You said: "I initial just want to find out if the material will hold up in an oil pan environment."
According to Schweitzer, candidate materials in terms of being resistant to motor oil are:
>>>Metals>>>
Carbon steel, copper, 304 ss & 316ss.

>>>Plastics>>> (value in brackets denotes tested OK up to temp in degrees F.)
Chlorinated polyether (penton)(250F)
Noryl (190)
Nylon 6 (200)
Nylon 11 (200)
Nylon 66 (200)
Polyester isothalic (160)
Polysulfone (200)
PVDF (Kynar) (250)
Ryton (250)
Vinylester (250)
TFE (Teflon) (470)

In addition to the above there are thermosetting plastics in particular re-enforced phenolics and derivitives thereof that are easily capable of handling motor oil in excess of 380 deg. F. as well as load.

Sweitzer has this to say about corrosion of nonmetallics:
"Plastic materials are attacked by solvation or a chemical reaction. Solvation is the penetration of the plastic by a corrosive element that causes softening,swelling and ultimate failure. Plastics,in contrast to metals, do not exhibit a corrosion rate; usually they either completely resist attack or deterioate rapidly. Because of this difference in corrosion mechanism the two types of notation were established.
Since corrosion is a function of temperature,the tables reflect this by indicating the suitability of each material at varying temperatures. When a material is indicated to be unsatisfactory at a specific temperature, it is also unsatisfactory at all temperatures above the one shown. A blank in the chart indicates that no data is available.
There are many plastic formulations,which may vary from manufacturer to manufacturer. An indication in the chart that a specific material is suitable for use with a specific corrodent does not mean that the formulation used by all manufacturers will be suitable. This must be verified with the specific manufacturer.
A word of caution should also be given regarding temperatures. The table only shows the resistivity to corrosive attack at various temperatures. Before the material is specified for use, the physical properties at the operating temperature must be examined to ensure that the material has the proper mechanical strength for the application."

Hope this helps.

 

[bjpil]

Pat and RND2,

Thanks for the help, you have both given me more to think about.

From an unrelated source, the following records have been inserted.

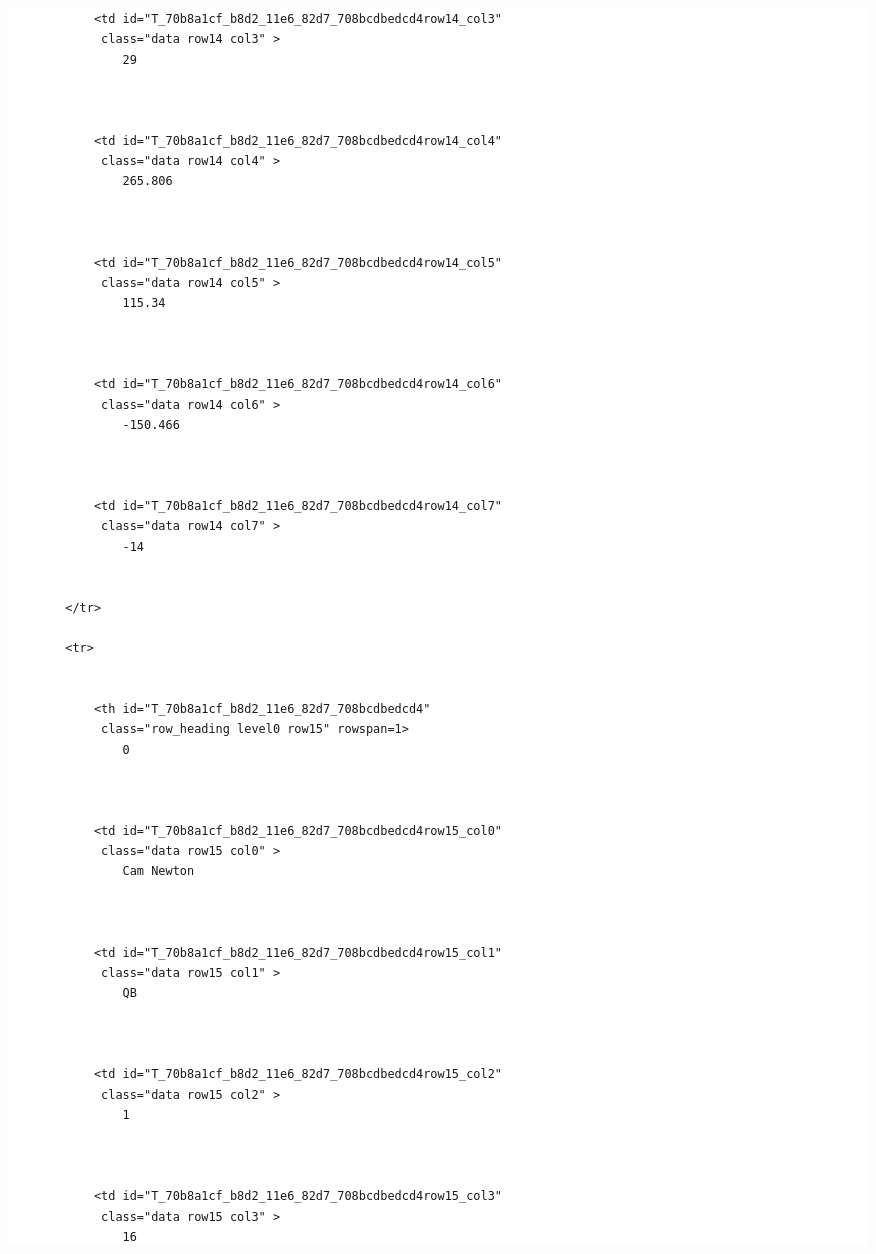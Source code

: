                 
                
                <td id="T_70b8a1cf_b8d2_11e6_82d7_708bcdbedcd4row14_col3"
                 class="data row14 col3" >
                    29
                
                
                
                <td id="T_70b8a1cf_b8d2_11e6_82d7_708bcdbedcd4row14_col4"
                 class="data row14 col4" >
                    265.806
                
                
                
                <td id="T_70b8a1cf_b8d2_11e6_82d7_708bcdbedcd4row14_col5"
                 class="data row14 col5" >
                    115.34
                
                
                
                <td id="T_70b8a1cf_b8d2_11e6_82d7_708bcdbedcd4row14_col6"
                 class="data row14 col6" >
                    -150.466
                
                
                
                <td id="T_70b8a1cf_b8d2_11e6_82d7_708bcdbedcd4row14_col7"
                 class="data row14 col7" >
                    -14
                
                
            </tr>
            
            <tr>
                
                
                <th id="T_70b8a1cf_b8d2_11e6_82d7_708bcdbedcd4"
                 class="row_heading level0 row15" rowspan=1>
                    0
                
                
                
                <td id="T_70b8a1cf_b8d2_11e6_82d7_708bcdbedcd4row15_col0"
                 class="data row15 col0" >
                    Cam Newton
                
                
                
                <td id="T_70b8a1cf_b8d2_11e6_82d7_708bcdbedcd4row15_col1"
                 class="data row15 col1" >
                    QB
                
                
                
                <td id="T_70b8a1cf_b8d2_11e6_82d7_708bcdbedcd4row15_col2"
                 class="data row15 col2" >
                    1
                
                
                
                <td id="T_70b8a1cf_b8d2_11e6_82d7_708bcdbedcd4row15_col3"
                 class="data row15 col3" >
                    16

The table RND2 provided kind of makes me question the Nylon that I was thinking of using. The injection molder quoted a "Wide spec 30 glass nylon 6/6", whatever that means. The injection molder also proposed injecting a gas into the part to reduce the material needed. With what you have provided makes me even more cautious because now there are small pockets in the material that may absorb the oil and maybe cause more problems.

Thanks,
BJP

 

[patprimmer]

30% Glass Filled Nylon 6.6 with a good heat stabiliser system will work fine at well over 200°F

Data from Bayers literature suggests:-
Long term service temperature without load
Heat stabilised 30% GF type 6 >200°C
Heat stabilised 30% GF type 6.6 >250°C
High load heat deflection temperature
Heat stabilised 30% GF type 6 200°C
Heat stabilised 30% GF type 6.6 250°C

There is extensive precedent on heat stabilised 30%GF 6.6 being used in inlet manifolds, by Totota, Honda, Nissan, VW, BMW, MB, GM, Ford, Porsche, Subaru, etc etc etc.

Same for radiator header tanks.

Same for carburetor parts and fuel filters and fuel pumps.

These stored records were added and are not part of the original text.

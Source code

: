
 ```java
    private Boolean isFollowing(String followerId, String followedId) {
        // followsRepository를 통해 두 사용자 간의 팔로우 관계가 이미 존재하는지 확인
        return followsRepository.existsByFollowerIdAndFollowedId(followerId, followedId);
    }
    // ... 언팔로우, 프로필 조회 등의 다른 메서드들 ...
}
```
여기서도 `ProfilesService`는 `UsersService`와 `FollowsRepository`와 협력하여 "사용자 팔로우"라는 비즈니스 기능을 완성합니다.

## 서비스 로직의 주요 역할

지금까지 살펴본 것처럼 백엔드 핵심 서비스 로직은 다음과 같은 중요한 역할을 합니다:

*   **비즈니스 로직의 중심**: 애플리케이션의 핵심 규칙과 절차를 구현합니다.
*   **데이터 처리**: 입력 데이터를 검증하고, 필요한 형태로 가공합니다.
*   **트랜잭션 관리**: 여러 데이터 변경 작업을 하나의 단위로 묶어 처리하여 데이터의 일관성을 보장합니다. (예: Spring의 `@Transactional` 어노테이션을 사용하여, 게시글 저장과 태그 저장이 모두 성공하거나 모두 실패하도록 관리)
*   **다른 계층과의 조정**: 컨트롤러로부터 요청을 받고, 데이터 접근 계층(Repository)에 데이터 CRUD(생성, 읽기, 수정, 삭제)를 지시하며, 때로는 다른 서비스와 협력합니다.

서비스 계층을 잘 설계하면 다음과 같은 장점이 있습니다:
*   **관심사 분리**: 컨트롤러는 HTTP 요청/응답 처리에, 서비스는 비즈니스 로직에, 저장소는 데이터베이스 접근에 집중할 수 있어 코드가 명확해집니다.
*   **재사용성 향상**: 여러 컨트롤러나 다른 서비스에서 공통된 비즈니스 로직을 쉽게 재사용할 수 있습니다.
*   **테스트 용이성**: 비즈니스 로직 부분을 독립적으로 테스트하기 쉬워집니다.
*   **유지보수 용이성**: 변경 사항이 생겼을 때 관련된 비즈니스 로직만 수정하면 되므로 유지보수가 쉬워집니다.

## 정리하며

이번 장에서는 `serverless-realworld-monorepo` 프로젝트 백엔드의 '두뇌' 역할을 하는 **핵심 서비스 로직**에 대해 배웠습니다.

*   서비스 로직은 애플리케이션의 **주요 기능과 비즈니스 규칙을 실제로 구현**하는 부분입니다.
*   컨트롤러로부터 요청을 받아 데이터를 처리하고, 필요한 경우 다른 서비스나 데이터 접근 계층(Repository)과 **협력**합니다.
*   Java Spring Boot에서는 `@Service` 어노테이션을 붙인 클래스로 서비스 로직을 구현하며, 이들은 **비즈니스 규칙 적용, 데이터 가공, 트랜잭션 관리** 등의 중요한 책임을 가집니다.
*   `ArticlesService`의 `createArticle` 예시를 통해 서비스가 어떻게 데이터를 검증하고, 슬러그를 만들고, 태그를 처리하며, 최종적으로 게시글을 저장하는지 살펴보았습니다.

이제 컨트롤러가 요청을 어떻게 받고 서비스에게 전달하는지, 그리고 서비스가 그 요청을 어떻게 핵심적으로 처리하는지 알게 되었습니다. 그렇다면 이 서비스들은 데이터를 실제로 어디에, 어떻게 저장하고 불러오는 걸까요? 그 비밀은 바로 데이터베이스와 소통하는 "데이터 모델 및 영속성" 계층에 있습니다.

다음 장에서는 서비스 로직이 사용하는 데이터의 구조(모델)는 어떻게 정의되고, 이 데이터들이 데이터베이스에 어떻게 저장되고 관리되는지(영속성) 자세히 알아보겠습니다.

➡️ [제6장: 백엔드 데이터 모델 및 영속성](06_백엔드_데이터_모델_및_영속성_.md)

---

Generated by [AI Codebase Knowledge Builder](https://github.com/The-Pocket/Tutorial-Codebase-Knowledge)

I have even seen an engine run with a 45% GF heat stabilised Nylon 4.6 valve spring retainer. This is a heavily loaded part in contact with engine oil, and at a considerably higher temperature than the oil on the exhaust valve.

I have personally used non reinforced, but graphite and molybdenum di sulfide filled nylon 6.6 as gudgeon pin retainers on race car engines that sustained outputs of 500 hp for 12 hour races.

Molybdenum di sulfide filled nylon 6.6 is used extensively as a timing chain tensioner bearing surface.

Noryl will solvent stress crack in the real world where some fuel always dilutes the oil as the engine runs.

I would not use wide spec for this application.

I would use a brand name, copper iodide heat stabilised, 30% Glass Filled, Nylon 6.6 for this.

Brand names might be Zytel by DuPont, Durathan by Bayer, Ultramid by BASF, Vydene by whatever Monsanto calls themselves these days, Akulon by DSM, Grilon by Emserwerk, or Duralon by Duromer.

Companies like Atofina, Asahai, Mitsubishi, Hulls, Celenese, Snia, also have or did produce these materials.

I should declare that I have a vested interest, as I currently sell some materials for Duromer.

There are many more, but you can do a google search or get OEM spec from auto companies as easily as I can.

Gas injection can be suitable if the design calls for it, and the moulder is so equipped, and really knows his stuff.

I would be a bit suspicious of a moulder who recommends wide spec, when you already have concerns.

My advice would be to use prime, and concurrently test a few different batches of the wide spec material.

I would not consider a wide spec material where the heat stabiliser package spec was in question.

Regards
pat pprimmer@acay.com.au
eng-tips, by professional engineers for professional engineers
Please see FAQ731-376 for tips on how to make the best use of Eng-Tips Fora.

 

[bjpil]

wow, thanks

BJP

 

[dwightdixon]

The big resin producers such as Dupont and Bayer should be able to give you certification which automotive spec. testing their material have passed. I sure GM, Ford, and Chrysler have an engine oil pan specs. No sense reinventing the wheel.

 

[bjpil]

dwightdixon ,

Thanks for your input but as I have found over the years, many specifications are 1) over written, 2) may not include new material, 3) may lump too many applications into one large specification or 4) they may be poorly written which all may results in unnecessary cost increase to the part. Also, it is an engineer’s responsibility to ask questions to get a better understanding of a problem and to learn from it. If you are not learning something new then you are just regurgitating back someone else’s answer that may no longer apply.

BJP